Bereits seit fast zwei Jahrzehnten werden die Auswirkungen und die Verbreitung von Kunststoffmüll in der Nordsee und darüber hinaus im Pazifik, im Atlantik und der Antarktis von Wissenschaftlern des Alfred-Wegener-Instituts (AWI) Helmholtz- Zentrum für Polar- und Meeresforschung untersucht. Nun wenden sich die Wissenschaftler aus Bremerhaven in einem Citizen Science Projekt an Bürger und lokale Umweltverbände mit der Bitte, Sandproben am Strand zu entnehmen, um speziell Mesoplastik (5 bis 25 mm) und Mikroplastik (1 bis 5 mm) an der deutschen Küste zu erfassen. Die kleinen Plastikteilchen sind nicht nur freitreibend im Meerwasser vorzufinden, sondern auch im beprobten Strandsand.
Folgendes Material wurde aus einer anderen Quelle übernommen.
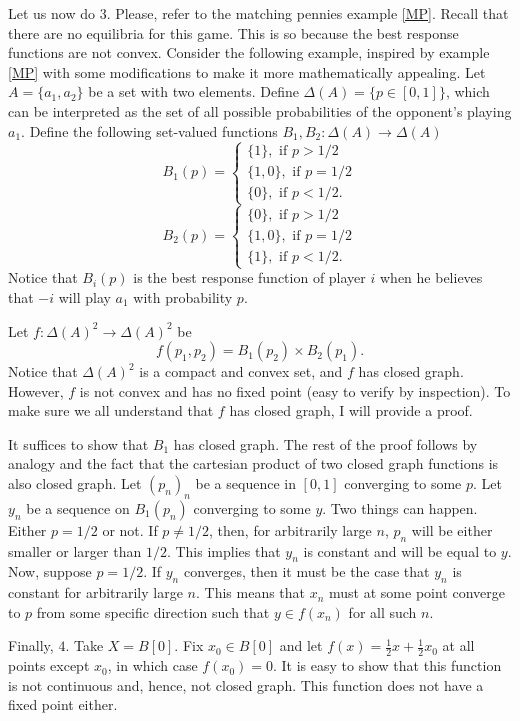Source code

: \documentclass[../main.tex]{subfiles}
\begin{document}
    Let us now do 3. Please, refer to the matching pennies example 
    \ref{MP}. Recall that there are no equilibria for this game. This is so because the best response functions are not convex. Consider the following example, inspired by example \ref{MP} with some modifications to make it more mathematically appealing. Let $A = \{a_1,a_2\}$ be a set with two elements. Define $\Delta(A)=\{p\in[0,1]\}$, which can be interpreted as the set of all possible probabilities of the opponent's playing $a_1$. Define the following set-valued functions $B_1,B_2\colon\Delta(A)\to\Delta(A)$
    \[
        B_1(p) = 
        \begin{cases}
            \{1\},\text{ if }p>1/2\\
            \{1,0\},\text{ if }p=1/2\\
            \{0\},\text{ if }p<1/2.
        \end{cases}
    \]
    \[
        B_2(p) = 
        \begin{cases}
            \{0\},\text{ if }p>1/2\\
            \{1,0\},\text{ if }p=1/2\\
            \{1\},\text{ if }p<1/2.
        \end{cases}
    \]
    Notice that $B_i(p)$ is the best response function of player $i$ when he believes that $-i$ will play $a_1$ with probability $p$. 
    
    Let $f\colon\Delta(A)^2\to\Delta(A)^2$ be
    \[
        f(p_1,p_2) = B_1(p_2)\times B_2(p_1).
    \]
    Notice that $\Delta(A)^2$ is a compact and convex set, and $f$ has closed graph. However, $f$ is not convex and has no fixed point (easy to verify by inspection). To make sure we all understand that $f$ has closed graph, I will provide a proof.

    It suffices to show that $B_1$ has closed graph. The rest of the proof follows by analogy and the fact that the cartesian product of two closed graph functions is also closed graph. Let $(p_n)_n$ be a sequence in $[0,1]$ converging to some $p$. Let $y_n$ be a sequence on $B_1(p_n)$ converging to some $y$. Two things can happen. Either $p = 1/2$ or not. If $p\neq 1/2$, then, for arbitrarily large $n$, $p_n$ will be either smaller or larger than $1/2$. This implies that $y_n$ is constant and will be equal to $y$. Now, suppose $p = 1/2$. If $y_n$ converges, then it must be the case that $y_n$ is constant for arbitrarily large $n$. This means that $x_n$ must at some point converge to $p$ from some specific direction such that $y\in f(x_n)$ for all such $n$.

    Finally, $4$. Take $X = B[0]$. Fix $x_0\in B[0]$ and let $f(x) = \frac{1}{2}x + \frac{1}{2}x_0$ at all points except $x_0$, in which case $f(x_0) = 0$. It is easy to show that this function is not continuous and, hence, not closed graph. This function does not have a fixed point either.
\end{document}
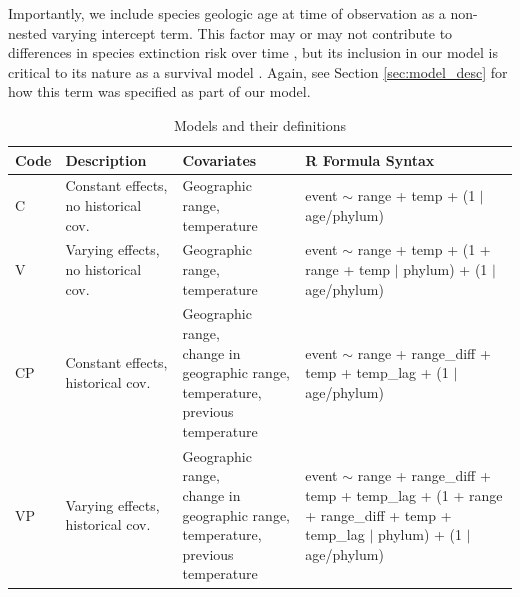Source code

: \documentclass[12pt,letterpaper]{article}
\begin{document}
\begin{refsection}
Importantly, we include species geologic age at time of observation as a non-nested varying intercept term. This factor may or may not contribute to differences in species extinction risk over time \citep{Smits2015,Finnegan2008,Ezard2012,VanValen1973,Liow2011,Crampton2016}, but its inclusion in our model is critical to its nature as a survival model \cite{Tutz2016}. Again, see Section \ref{sec:model_desc} for how this term was specified as part of our model.

\begin{table}[ht]
  \caption{Models and their definitions}
  \begin{threeparttable}
    {
      \def\arraystretch{1.5}
      \begin{tabular}{ l p{3cm} l l }
        Code & Description & Covariates & R Formula Syntax\tnote{a}\phantom{\textsuperscript{a}} \\
        \hline
        C & Constant effects, no historical cov. & \parbox[t]{0.25\textwidth}{Geographic range,\\temperature} & \parbox[t]{0.33\textwidth}{event $\sim$ range + temp +\\(1 $|$ age/phylum)} \\
        V & Varying effects, no historical cov. & \parbox[t]{0.25\textwidth}{Geographic range,\\temperature} & \parbox[t]{0.33\textwidth}{event $\sim$ range + temp +\\(1 + range + temp $|$ phylum) + (1 $|$ age/phylum)} \\ 
        CP & Constant effects, historical cov. & \parbox[t]{0.25\textwidth}{Geographic range,\\change in geographic range, temperature,\\previous temperature} & \parbox[t]{0.33\textwidth}{event $\sim$ range + range\_diff +\\temp + temp\_lag +\\(1 $|$ age/phylum)} \\
        VP & Varying effects, historical cov. & \parbox[t]{0.25\textwidth}{Geographic range,\\change in geographic range, temperature,\\previous temperature} & \parbox[t]{0.33\textwidth}{event $\sim$ range + range\_diff +\\temp + temp\_lag +\\(1 + range + range\_diff +\\temp + temp\_lag $|$ phylum) +\\(1 $|$ age/phylum)} \\

\end{tabular}}
\end{threeparttable}
\end{table}
\end{refsection}
\end{document}
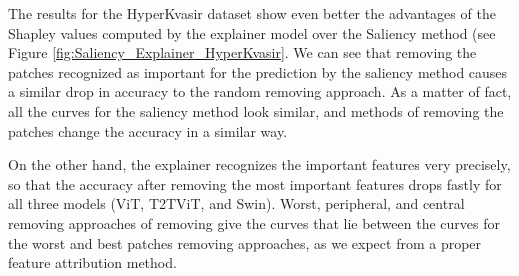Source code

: \documentclass[en]{pracamgr}
\begin{document}
The results for the HyperKvasir dataset show even better the advantages of the Shapley values computed by the explainer model over the Saliency method (see Figure \ref{fig:Saliency_Explainer_HyperKvasir}. We can see that removing the patches recognized as important for the prediction by the saliency method causes a similar drop in accuracy to the random removing approach. As a matter of fact, all the curves for the saliency method look similar, and methods of removing the patches change the accuracy in a similar way.

On the other hand, the explainer recognizes the important features very precisely, so that the accuracy after removing the most important features drops fastly for all three models (ViT, T2T\textunderscore ViT, and Swin). Worst, peripheral, and central removing approaches of removing give the curves that lie between the curves for the worst and best patches removing approaches, as we expect from a proper feature attribution method.
\end{document}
Bei Strandspaziergängen werden die winzigen Plastikteilchen oft kaum wahrgenommen. Im Meer sind gerade diese kleinen Plastikteilchen ein Problem, da sie von den Meerestieren mit Nahrung, zum Beispiel Plankton, verwechselt werden. Über den Verzehr der Meerestiere können die kleinen Plastikteilchen wiederum in den menschlichen Organismus gelangen.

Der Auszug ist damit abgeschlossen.